What you have to do =>
Pictures are not repeated. Every line from the beginning of the entries through the one with "Frontend Application for Quote Management" is restated exactly.

Data section =>

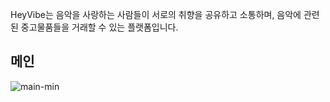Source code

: HeyVibe는 음악을 사랑하는 사람들이 서로의 취향을 공유하고 소통하며, 
음악에 관련된 중고물품들을 거래할 수 있는 플랫폼입니다.

## 메인

![main-min](https://user-images.githubusercontent.com/110972285/232904332-ee41b3af-360c-4904-a9ec-22efda28ab1b.gif)
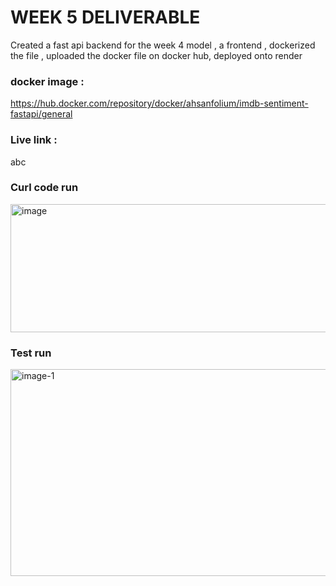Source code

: # WEEK 5 DELIVERABLE
Created a fast api backend for the week 4 model , a frontend , dockerized the file , uploaded the docker file on docker hub, deployed onto render

### docker image : 
https://hub.docker.com/repository/docker/ahsanfolium/imdb-sentiment-fastapi/general

### Live link :
abc

### Curl code run
<img width="1120" height="205" alt="image" src="https://github.com/user-attachments/assets/7be2173b-75a3-458d-9a13-6733fa2511d3" />

### Test run
<img width="1306" height="331" alt="image-1" src="https://github.com/user-attachments/assets/63f71e44-b1ef-447a-a323-fb235e7ea4b1" />
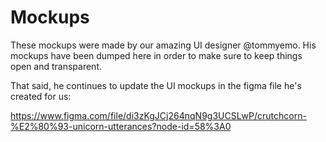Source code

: # Mockups

These mockups were made by our amazing UI designer @tommyemo. His mockups have been dumped here in order to make sure to keep things open and transparent.

That said, he continues to update the UI mockups in the figma file he's created for us:

https://www.figma.com/file/di3zKgJCj264nqN9g3UCSLwP/crutchcorn-%E2%80%93-unicorn-utterances?node-id=58%3A0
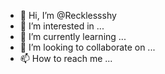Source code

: - 👋 Hi, I’m @Recklessshy
- 👀 I’m interested in ...
- 🌱 I’m currently learning ...
- 💞️ I’m looking to collaborate on ...
- 📫 How to reach me ...

<!---
Recklessshy/Recklessshy is a ✨ special ✨ repository because its `README.md` (this file) appears on your GitHub profile.
You can click the Preview link to take a look at your changes.
--->
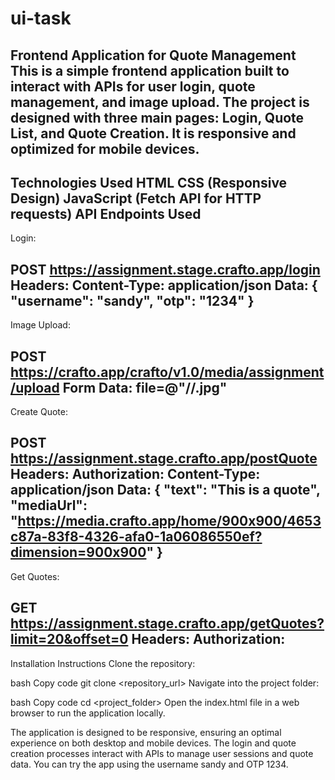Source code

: # ui-task

Frontend Application for Quote Management
This is a simple frontend application built to interact with APIs for user login, quote management, and image upload. The project is designed with three main pages: Login, Quote List, and Quote Creation. It is responsive and optimized for mobile devices.
--------------------------
Technologies Used
HTML
CSS (Responsive Design)
JavaScript (Fetch API for HTTP requests)
API Endpoints Used
-----------------------------
Login:

POST https://assignment.stage.crafto.app/login
Headers: Content-Type: application/json
Data: { "username": "sandy", "otp": "1234" }
-----------------------------------------

Image Upload:

POST https://crafto.app/crafto/v1.0/media/assignment/upload
Form Data: file=@"/<PATH>/<NAME>.jpg"
----------------------------------------------

Create Quote:

POST https://assignment.stage.crafto.app/postQuote
Headers:
Authorization: <TOKEN>
Content-Type: application/json
Data: { "text": "This is a quote", "mediaUrl": "https://media.crafto.app/home/900x900/4653c87a-83f8-4326-afa0-1a06086550ef?dimension=900x900" }
------------------------------------------------------------------------------------
Get Quotes:

GET https://assignment.stage.crafto.app/getQuotes?limit=20&offset=0
Headers: Authorization: <TOKEN>
--------------------------------------------------------
Installation Instructions
Clone the repository:

bash
Copy code
git clone <repository_url>
Navigate into the project folder:

bash
Copy code
cd <project_folder>
Open the index.html file in a web browser to run the application locally.

The application is designed to be responsive, ensuring an optimal experience on both desktop and mobile devices.
The login and quote creation processes interact with APIs to manage user sessions and quote data.
You can try the app using the username sandy and OTP 1234.







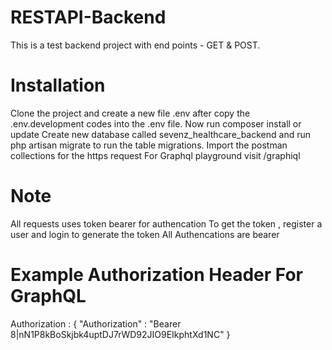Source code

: # RESTAPI-Backend
This is a test backend project with end points - GET &amp; POST. 

# Installation
Clone the project and create a new file .env after copy the .env.development codes into the .env file.
Now run composer install or update
Create new database called sevenz_healthcare_backend and run php artisan migrate to run the table migrations.
Import the postman collections for the https request
For Graphql playground visit /graphiql

# Note
All requests uses token bearer for authencation
To get the token , register a user and login to generate the token
All Authencations are bearer

# Example Authorization Header For GraphQL
Authorization : { "Authorization" : "Bearer 8|nN1P8kBoSkjbk4uptDJ7rWD92JIO9EIkphtXd1NC" }
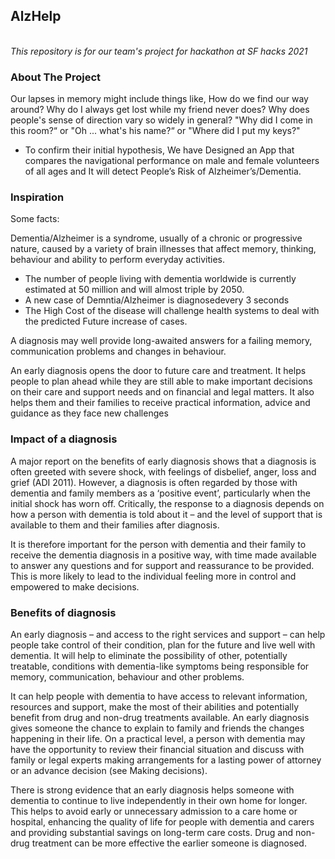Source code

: <!-- ABOUT THE PROJECT -->

## AlzHelp
<br>
<i>This repository is for our team's project for hackathon at SF hacks 2021</i>

### About The Project

Our lapses in memory might include things like,
 How do we find our way around? Why do I always get lost while my friend never does? Why does people's sense of direction vary so widely in general? "Why did I come in this room?“ or "Oh ... what's his name?“ or "Where did I put my keys?"
- To confirm their initial hypothesis, We have Designed an App that compares the navigational performance on male and female volunteers of all ages and It will detect People’s Risk of Alzheimer’s/Dementia.

### Inspiration

Some facts:

Dementia/Alzheimer is a syndrome, usually of a chronic or progressive nature, caused by a variety of brain illnesses that affect memory, thinking, behaviour and ability to perform everyday activities.

- The number of people living with dementia worldwide is currently estimated at 50 million and will almost triple by 2050.
- A new case of Demntia/Alzheimer is diagnosedevery 3 seconds 
- The High Cost of the disease will challenge health systems to deal with the predicted Future increase of cases.

A diagnosis may well provide long-awaited answers for a failing memory, communication problems and changes in behaviour.

An early diagnosis opens the door to future care and treatment. It helps people to plan ahead while they are still able to make important decisions on their care and support needs and on financial and legal matters. It also helps them and their families to receive practical information, advice and guidance as they face new challenges

### Impact of a diagnosis
A major report on the benefits of early diagnosis shows that a diagnosis is often greeted with severe shock, with feelings of disbelief, anger, loss and grief (ADI 2011). However, a diagnosis is often regarded by those with dementia and family members as a ‘positive event’, particularly when the initial shock has worn off. Critically, the response to a diagnosis depends on how a person with dementia is told about it – and the level of support that is available to them and their families after diagnosis.

It is therefore important for the person with dementia and their family to receive the dementia diagnosis in a positive way, with time made available to answer any questions and for support and reassurance to be provided. This is more likely to lead to the individual feeling more in control and empowered to make decisions.

### Benefits of diagnosis
An early diagnosis – and access to the right services and support – can help people take control of their condition, plan for the future and live well with dementia. It will help to eliminate the possibility of other, potentially treatable, conditions with dementia-like symptoms being responsible for memory, communication, behaviour and other problems.

It can help people with dementia to have access to relevant information, resources and support, make the most of their abilities and potentially benefit from drug and non-drug treatments available. An early diagnosis gives someone the chance to explain to family and friends the changes happening in their life. On a practical level, a person with dementia may have the opportunity to review their financial situation and discuss with family or legal experts making arrangements for a lasting power of attorney or an advance decision (see Making decisions).

There is strong evidence that an early diagnosis helps someone with dementia to continue to live independently in their own home for longer. This helps to avoid early or unnecessary admission to a care home or hospital, enhancing the quality of life for people with dementia and carers and providing substantial savings on long-term care costs. Drug and non-drug treatment can be more effective the earlier someone is diagnosed.

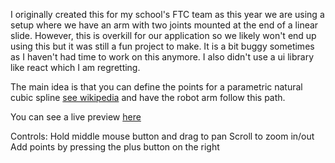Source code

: I originally created this for my school's FTC team as this year we are using a setup where we have an arm with two joints mounted at the end of a linear slide. However, this is overkill for our application so we likely won't end up using this but it was still a fun project to make. It is a bit buggy sometimes as I haven't had time to work on this anymore. I also didn't use a ui library like react which I am regretting.

The main idea is that you can define the points for a parametric natural cubic spline [see wikipedia](https://en.wikipedia.org/wiki/Spline_interpolation) and have the robot arm follow this path.

You can see a live preview [here](https://jacobh460.github.io/robotInverseK/)

Controls:
Hold middle mouse button and drag to pan
Scroll to zoom in/out
Add points by pressing the plus button on the right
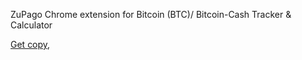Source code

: ZuPago Chrome extension for  Bitcoin (BTC)/ Bitcoin-Cash Tracker & Calculator

<a href="https://chrome.google.com/webstore/detail/mnalladdhdlgjmjoocjnoolbehpkmhhp" target="_blank">Get copy</a>,
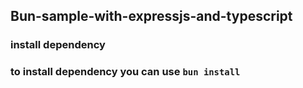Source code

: ## Bun-sample-with-expressjs-and-typescript

<h3>install dependency</h3>

### to install dependency you can use `bun install`
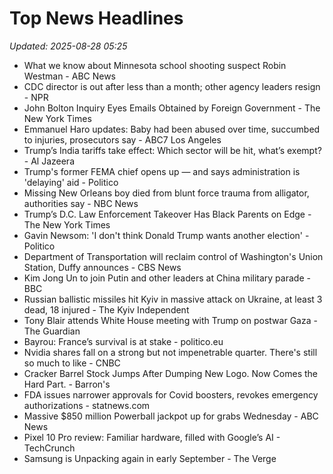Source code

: # Top News Headlines

_Updated: 2025-08-28 05:25_

- What we know about Minnesota school shooting suspect Robin Westman - ABC News
- CDC director is out after less than a month; other agency leaders resign - NPR
- John Bolton Inquiry Eyes Emails Obtained by Foreign Government - The New York Times
- Emmanuel Haro updates: Baby had been abused over time, succumbed to injuries, prosecutors say - ABC7 Los Angeles
- Trump’s India tariffs take effect: Which sector will be hit, what’s exempt? - Al Jazeera
- Trump's former FEMA chief opens up — and says administration is 'delaying' aid - Politico
- Missing New Orleans boy died from blunt force trauma from alligator, authorities say - NBC News
- Trump’s D.C. Law Enforcement Takeover Has Black Parents on Edge - The New York Times
- Gavin Newsom: 'I don't think Donald Trump wants another election' - Politico
- Department of Transportation will reclaim control of Washington's Union Station, Duffy announces - CBS News
- Kim Jong Un to join Putin and other leaders at China military parade - BBC
- Russian ballistic missiles hit Kyiv in massive attack on Ukraine, at least 3 dead, 18 injured - The Kyiv Independent
- Tony Blair attends White House meeting with Trump on postwar Gaza - The Guardian
- Bayrou: France’s survival is at stake - politico.eu
- Nvidia shares fall on a strong but not impenetrable quarter. There's still so much to like - CNBC
- Cracker Barrel Stock Jumps After Dumping New Logo. Now Comes the Hard Part. - Barron's
- FDA issues narrower approvals for Covid boosters, revokes emergency authorizations - statnews.com
- Massive $850 million Powerball jackpot up for grabs Wednesday - ABC News
- Pixel 10 Pro review: Familiar hardware, filled with Google’s AI - TechCrunch
- Samsung is Unpacking again in early September - The Verge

Result of this task =>
Source code

: HeyVibe는 음악을 사랑하는 사람들이 서로의 취향을 공유하고 소통하며, 
음악에 관련된 중고물품들을 거래할 수 있는 플랫폼입니다.

## 메인

![main-min](https://user-images.githubusercontent.com/110972285/232904332-ee41b3af-360c-4904-a9ec-22efda28ab1b.gif)
Source code

: # WEEK 5 DELIVERABLE
Created a fast api backend for the week 4 model , a frontend , dockerized the file , uploaded the docker file on docker hub, deployed onto render

### docker image : 
https://hub.docker.com/repository/docker/ahsanfolium/imdb-sentiment-fastapi/general

### Live link :
abc

### Curl code run
<img width="1120" height="205" alt="image" src="https://github.com/user-attachments/assets/7be2173b-75a3-458d-9a13-6733fa2511d3" />

### Test run
<img width="1306" height="331" alt="image-1" src="https://github.com/user-attachments/assets/63f71e44-b1ef-447a-a323-fb235e7ea4b1" />
Source code

: # Mockups

These mockups were made by our amazing UI designer @tommyemo. His mockups have been dumped here in order to make sure to keep things open and transparent.

That said, he continues to update the UI mockups in the figma file he's created for us:

https://www.figma.com/file/di3zKgJCj264nqN9g3UCSLwP/crutchcorn-%E2%80%93-unicorn-utterances?node-id=58%3A0
Source code

: - 👋 Hi, I’m @Recklessshy
- 👀 I’m interested in ...
- 🌱 I’m currently learning ...
- 💞️ I’m looking to collaborate on ...
- 📫 How to reach me ...

<!---
Recklessshy/Recklessshy is a ✨ special ✨ repository because its `README.md` (this file) appears on your GitHub profile.
You can click the Preview link to take a look at your changes.
--->
Source code

: # ui-task

Frontend Application for Quote Management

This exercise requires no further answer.